A total of 24 patients (mean age at initial consultation, 43 years; 46% men; lower extremity nerves involved, 75%) with persistent postsurgical pain or neuropathic pain associated with injury of sensory nerves and sensory signs (eg, allodynia) restricted to the dermatome innervated by the injured nerve were assessed between 2008 and 2013.

Each patient received 3 injections (4 cm3 each), 2 weeks apart, with the first and third injections consisting of 1% lidocaine, and the second consisting of saline. An analgesic effect was reported for 26 (54%) of the 48 lidocaine blocks, with 42% and 66% of patients reporting pain reduction after both or ≥1 lidocaine blocks, respectively. Three patients no longer required surgery or further pain treatment after the diagnostic block, and of the remaining 21 patients, 16 opted for surgery. 

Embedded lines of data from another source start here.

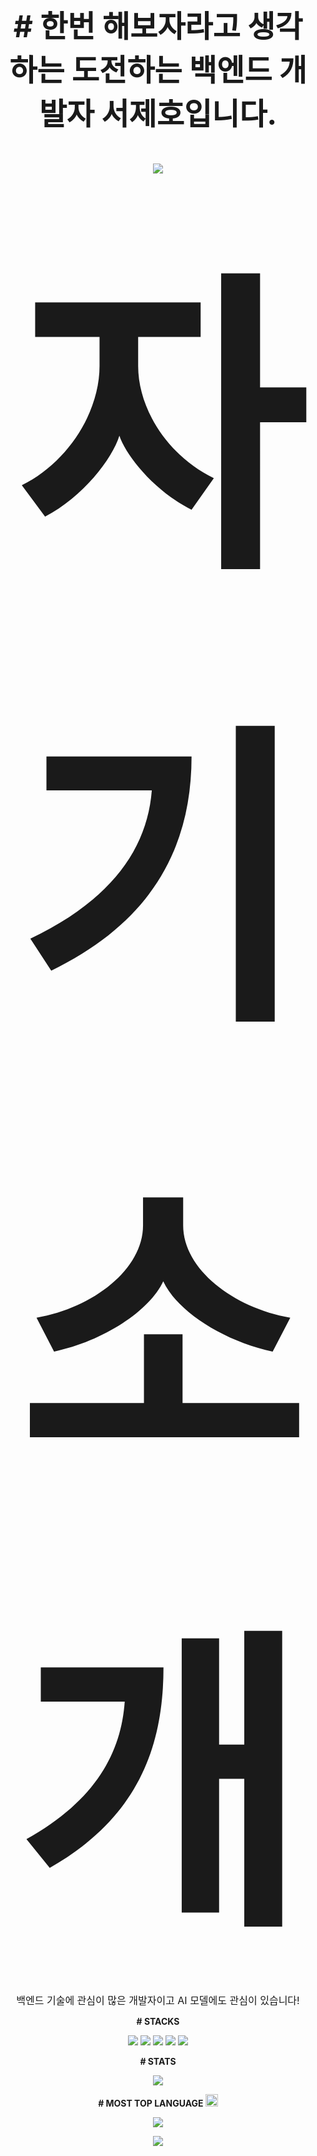
<p align="center "style="font-size: 48px;">
  <strong># 한번 해보자라고 생각하는 도전하는 백엔드 개발자 서제호입니다.</strong>
</p>

<p align="center">
  <a href="https://hits.seeyoufarm.com">
    <img src="https://hits.seeyoufarm.com/api/count/incr/badge.svg?url=https%3A%2F%2Fgithub.com%2Flemonticsoul&count_bg=%233DBCC8&title_bg=%23555555&icon=&icon_color=%23E7E7E7&title=hits&edge_flat=false"/>
  </a>
</p>

<p align="center">
  <strong style="font-size: 500px;">자기소개</strong><br>
  <span style="font-size: 16px;">
    백엔드 기술에 관심이 많은 개발자이고 AI 모델에도 관심이 있습니다!
  </span>
</p>

<p align="center""style="font-size: 500px;">
  <strong># STACKS</strong>
</p>


<p align="center">
  <img src="https://img.shields.io/badge/spring boot-6DB33F?style=for-the-badge&logo=spring boot&logoColor=white"> <img src="https://img.shields.io/badge/python -3776AB?style=for-the-badge&logo=python&logoColor=white"> <img src="https://img.shields.io/badge/pytorch-EE4C2C?style=for-the-badge&logo=pytorch&logoColor=white"> <img src="https://img.shields.io/badge/R-276DC3?style=for-the-badge&logo=R&logoColor=white"> <img src="https://img.shields.io/badge/mariadb-1F305F?style=for-the-badge&logo=mariadb&logoColor=white">
</p>

<p align="center""style="font-size: 500px;">
  <strong># STATS</strong>
</p>

<p align="center">
  <img src="https://github-readme-stats.vercel.app/api?username=lemonticsoul&show_icons=true&theme=dracula">
</p>

<p align="center" "style="font-size: 500px;">
  <strong># MOST TOP LANGUAGE <img src="https://github.com/fluidicon.png" width="20" height="20"></strong>
</p>

<p align="center">
  <img src="https://github-readme-stats.vercel.app/api/top-langs/?username=lemonticsoul&layout=compact&theme=dracula">
</p>

<p align="center">
  <a href="mailto:sjho714@naver.com">
    <img src="https://img.shields.io/badge/Gmail-d14836?style=flat-square&logo=Gmail&logoColor=white&link=sjho714@naver.com"/>
  </a>
</p>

A permanent positive effect was reported by 44% of patients who had surgery after the diagnostic nerve block (mean follow-up, 15 months), with 31% and 12% of patients reporting being pain-free and experiencing reduced pain, respectively. The remaining 56% of the population reported either no beneficial effect or an increase in pain intensity.

Diagnostic blocks were found to be a poor predictor of surgery outcome, as indicated by area under a receiver operating characteristics curve measurements (first lidocaine block, 0.35 [95% CI, 0.077-0.62]; second lidocaine block, 0.63 [95% CI, 0.36-0.9]; placebo, 0.53 [95% CI, 0.26-0.82]). The first and second lidocaine blocks had comparable efficacy (P =.24).

Study limitations include a small sample size.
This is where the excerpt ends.